Personal information
- Full name: Yusuke Kato
- Date of birth: 13 February 1986 (age 40)
- Place of birth: Osaka, Japan
- Height: 1.73 m (5 ft 8 in)
- Positions: Midfielder; forward;

Youth career
- 2005–2006: Huracán

Senior career*
- Years: Team / Apps / (Gls)
- 2006–2010: Huracán / 15 / (1)
- 2008: → Def. de Belgrano (loan) / 13 / (1)
- 2011: MIO Biwako Kusatsu / 0 / (0)
- 2012: Dempo / 4 / (1)
- 2012: BEC Tero Sasana / 12 / (2)
- 2013: Nakhon Ratchasima / 31 / (14)
- 2014: Samut Songkhram / 24 / (4)
- 2015: BBCU / 30 / (14)
- 2016: Udon Thani / 9 / (0)
- 2016: Angthong / 5 / (0)
- 2017: South China / 8 / (2)
- 2017: Gresik United / 14 / (0)
- 2018–2019: Muktijoddha Sangsad / 21 / (7)
- 2019–2020: Sheikh Jamal Dhanmondi / 5 / (0)
- 2020–2021: Muktijoddha Sangsad / 23 / (2)
- Total:  / 214 / (48)

Managerial career
- 2021: Muktijoddha Sangsad KC (assistant manager)

= Yusuke Kato =

Japanese footballer

Yusuke Kato (加藤 友介, Katō Yūsuke) is a Japanese former football midfielder who last played for Muktijoddha Sangsad KC in Bangladesh. Kato is the second Japanese player to play in Argentina's top division football league after Naohiro Takahara.
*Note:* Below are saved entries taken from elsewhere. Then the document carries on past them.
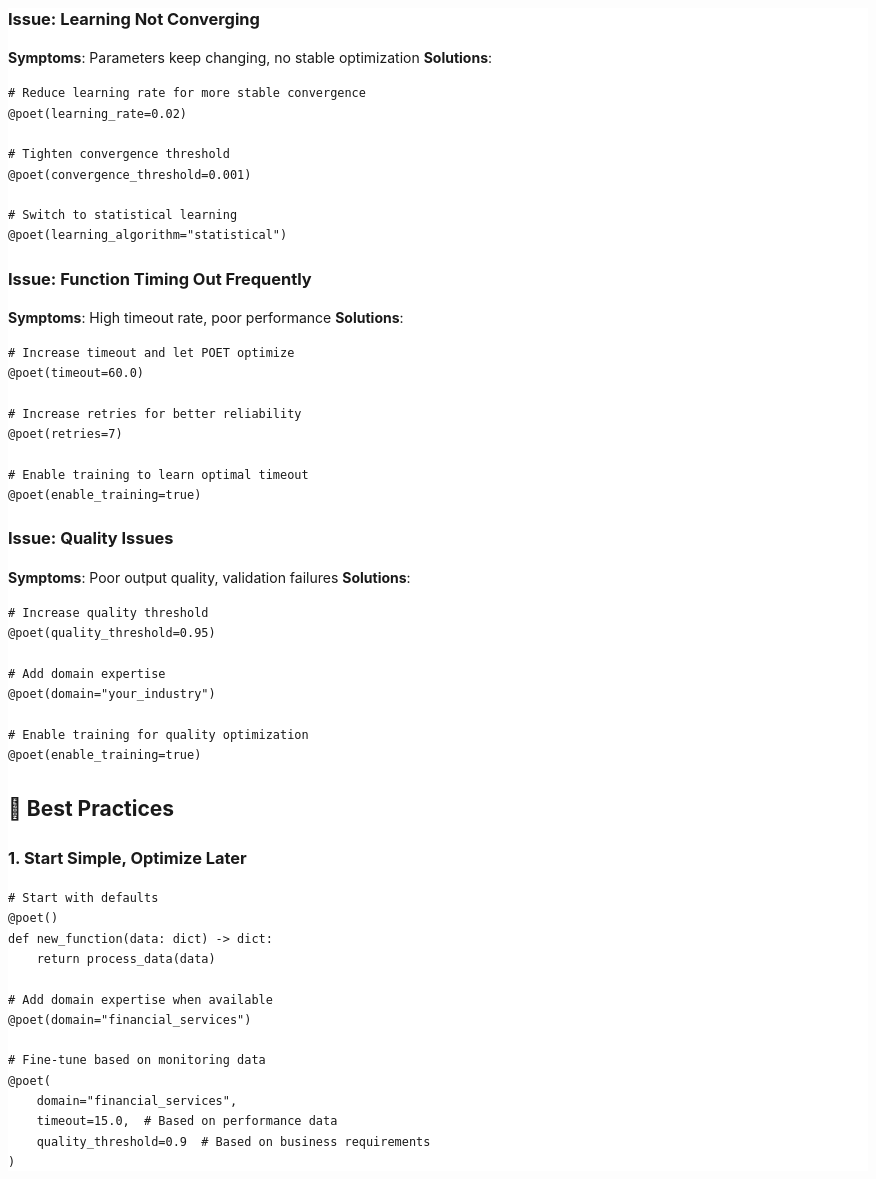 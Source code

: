 ### Issue: Learning Not Converging
**Symptoms**: Parameters keep changing, no stable optimization
**Solutions**:
```dana
# Reduce learning rate for more stable convergence
@poet(learning_rate=0.02)

# Tighten convergence threshold
@poet(convergence_threshold=0.001)

# Switch to statistical learning
@poet(learning_algorithm="statistical")
```

### Issue: Function Timing Out Frequently
**Symptoms**: High timeout rate, poor performance
**Solutions**:
```dana
# Increase timeout and let POET optimize
@poet(timeout=60.0)

# Increase retries for better reliability
@poet(retries=7)

# Enable training to learn optimal timeout
@poet(enable_training=true)
```

### Issue: Quality Issues
**Symptoms**: Poor output quality, validation failures
**Solutions**:
```dana
# Increase quality threshold
@poet(quality_threshold=0.95)

# Add domain expertise
@poet(domain="your_industry")

# Enable training for quality optimization
@poet(enable_training=true)
```

## 🎯 Best Practices

### 1. Start Simple, Optimize Later
```dana
# Start with defaults
@poet()
def new_function(data: dict) -> dict:
    return process_data(data)

# Add domain expertise when available
@poet(domain="financial_services")

# Fine-tune based on monitoring data
@poet(
    domain="financial_services",
    timeout=15.0,  # Based on performance data
    quality_threshold=0.9  # Based on business requirements
)
```
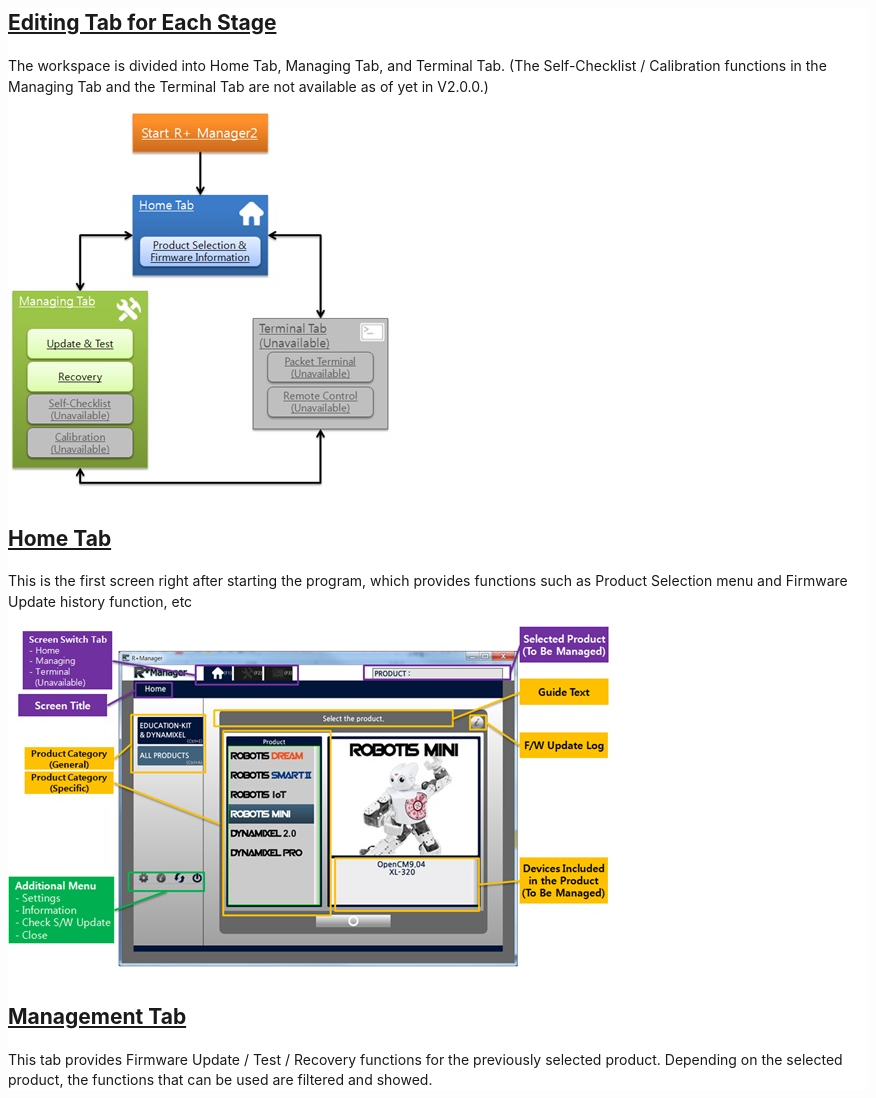 ## [Editing Tab for Each Stage](#editing-tab-for-each-stage)
The workspace is divided into Home Tab, Managing Tab, and Terminal Tab. (The Self-Checklist / Calibration functions in the Managing Tab and the Terminal Tab are not available as of yet in V2.0.0.)

![](/assets/images/sw/rplus2/manager/roboplus_manager2_03.jpg)
 
## [Home Tab](#home-tab)
This is the first screen right after starting the program, which provides functions such as Product Selection menu and Firmware Update history function, etc

![](/assets/images/sw/rplus2/manager/roboplus_manager2_04.jpg)

## [Management Tab](#management-tab)
This tab provides Firmware Update / Test / Recovery functions for the previously selected product. Depending on the selected product, the functions that can be used are filtered and showed.
  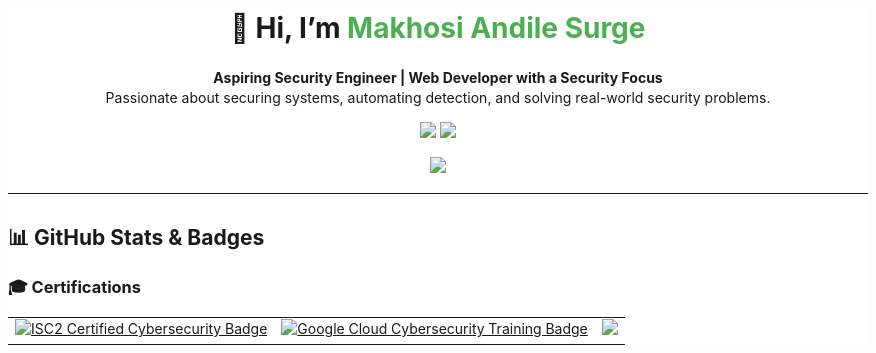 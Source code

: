 <h1 align="center">👋 Hi, I’m <span style="color:#4CAF50;">Makhosi Andile Surge</span></h1>
<p align="center">
  <strong>Aspiring Security Engineer | Web Developer with a Security Focus</strong><br/>
  Passionate about securing systems, automating detection, and solving real-world security problems.
</p>

<p align="center">
  <img 
    src="https://github-readme-stats.vercel.app/api?username=manh4ck01&show_icons=true&theme=radical&hide_border=true&count_private=true" 
    width="48%" 
  />
  <img 
    src="https://github-readme-stats.vercel.app/api/top-langs/?username=manh4ck01&layout=compact&theme=radical&hide_border=true" 
    width="48%" 
  />
</p>

<p align="center">
  <img 
    src="https://github-readme-streak-stats.herokuapp.com/?user=manh4ck01&theme=radical&hide_border=true" 
    width="96%" 
  />
</p>

---

## 📊 GitHub Stats & Badges

### 🎓 Certifications

<table align="center">
  <tr>
    <td align="center">
      <a href="https://www.isc2.org" title="ISC2 Certified in Cybersecurity (2025)" target="_blank" rel="noopener noreferrer">
        <img 
          src="https://img.shields.io/badge/ISC2-Certified%20Cybersecurity-blue?style=for-the-badge&logo=isc2&logoColor=white" 
          alt="ISC2 Certified Cybersecurity Badge" 
        />
      </a>
    </td>
    <td align="center">
      <a href="https://cloud.google.com/security" title="Google Cloud Security Training & Certification" target="_blank" rel="noopener noreferrer">
      <img 
        src="https://img.shields.io/badge/Google%20Cloud-Cybersecurity%20Training-blue?style=for-the-badge&logo=googlecloud&logoColor=white" 
       alt="Google Cloud Cybersecurity Training Badge" 
      />
      </a>
    </td>
    <td align="center">
      <a href="https://learn.microsoft.com/en-us/certifications/exams/sc-200/" title="Microsoft SC-200 (Security Operations Analyst)" target="_blank" rel="noopener noreferrer">
        <img 
          src="https://img.shields.io/badge/Microsoft-SC--200%20In%20Progress-orange?style=for-the-badge&logo=microsoft&logoColor=white"  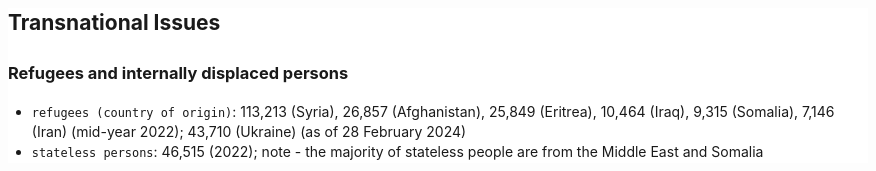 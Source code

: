 ## Transnational Issues

### Refugees and internally displaced persons
- `refugees (country of origin)`: 113,213 (Syria), 26,857 (Afghanistan), 25,849 (Eritrea), 10,464 (Iraq), 9,315 (Somalia), 7,146 (Iran) (mid-year 2022); 43,710 (Ukraine) (as of 28 February 2024)
- `stateless persons`: 46,515 (2022); note - the majority of stateless people are from the Middle East and Somalia

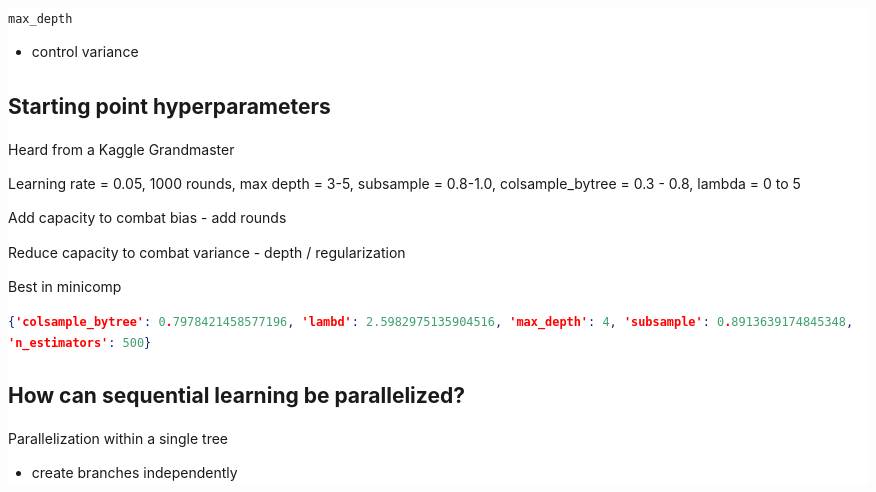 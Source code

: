 `max_depth`
- control variance

## Starting point hyperparameters

Heard from a Kaggle Grandmaster

Learning rate = 0.05, 1000 rounds, max depth = 3-5, subsample = 0.8-1.0, colsample_bytree = 0.3 - 0.8, lambda = 0 to 5

Add capacity to combat bias - add rounds

Reduce capacity to combat variance - depth / regularization

Best in minicomp

```json
{'colsample_bytree': 0.7978421458577196, 'lambd': 2.5982975135904516, 'max_depth': 4, 'subsample': 0.8913639174845348, 'n_estimators': 500}
```


## How can sequential learning be parallelized?

Parallelization within a single tree
- create branches independently
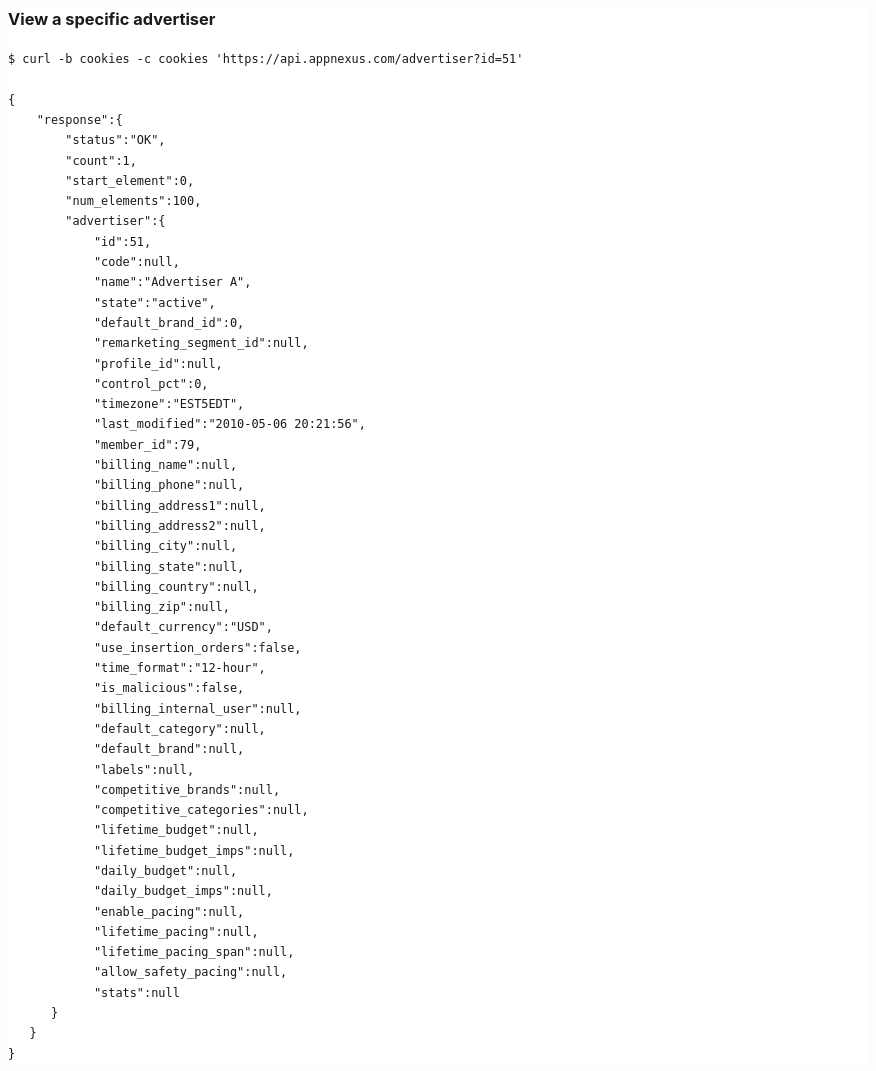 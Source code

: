 ### View a specific advertiser

```
$ curl -b cookies -c cookies 'https://api.appnexus.com/advertiser?id=51'

{
    "response":{
        "status":"OK",
        "count":1,
        "start_element":0,
        "num_elements":100,
        "advertiser":{
            "id":51,
            "code":null,
            "name":"Advertiser A",
            "state":"active",
            "default_brand_id":0,
            "remarketing_segment_id":null,
            "profile_id":null,
            "control_pct":0,
            "timezone":"EST5EDT",
            "last_modified":"2010-05-06 20:21:56",
            "member_id":79,
            "billing_name":null,
            "billing_phone":null,
            "billing_address1":null,
            "billing_address2":null,
            "billing_city":null,
            "billing_state":null,
            "billing_country":null,
            "billing_zip":null,
            "default_currency":"USD",
            "use_insertion_orders":false,
            "time_format":"12-hour",
            "is_malicious":false,
            "billing_internal_user":null,
            "default_category":null,
            "default_brand":null,
            "labels":null,
            "competitive_brands":null,
            "competitive_categories":null,
            "lifetime_budget":null,
            "lifetime_budget_imps":null,
            "daily_budget":null,
            "daily_budget_imps":null,
            "enable_pacing":null,
            "lifetime_pacing":null,
            "lifetime_pacing_span":null,
            "allow_safety_pacing":null,
            "stats":null
      }
   }
}
```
At the age of 14, he went to Argentina to learn football, and after graduating from high school, went to Argentina again to play football.

He is the first Japanese football player to play in the first division (Primera Division) after promoting from the U-20 in Argentina.

Antonio Mohamed, the manager of that time, said, “Kato is my son. He has a great scoring ability.”

The manager Osvaldo Ardiles said, “He can definitely play well in J League.”

The teammates who have played together so far are Javier Pastore, Dani Osvaldo, Joaquín Larrivey and Mario Bolatti.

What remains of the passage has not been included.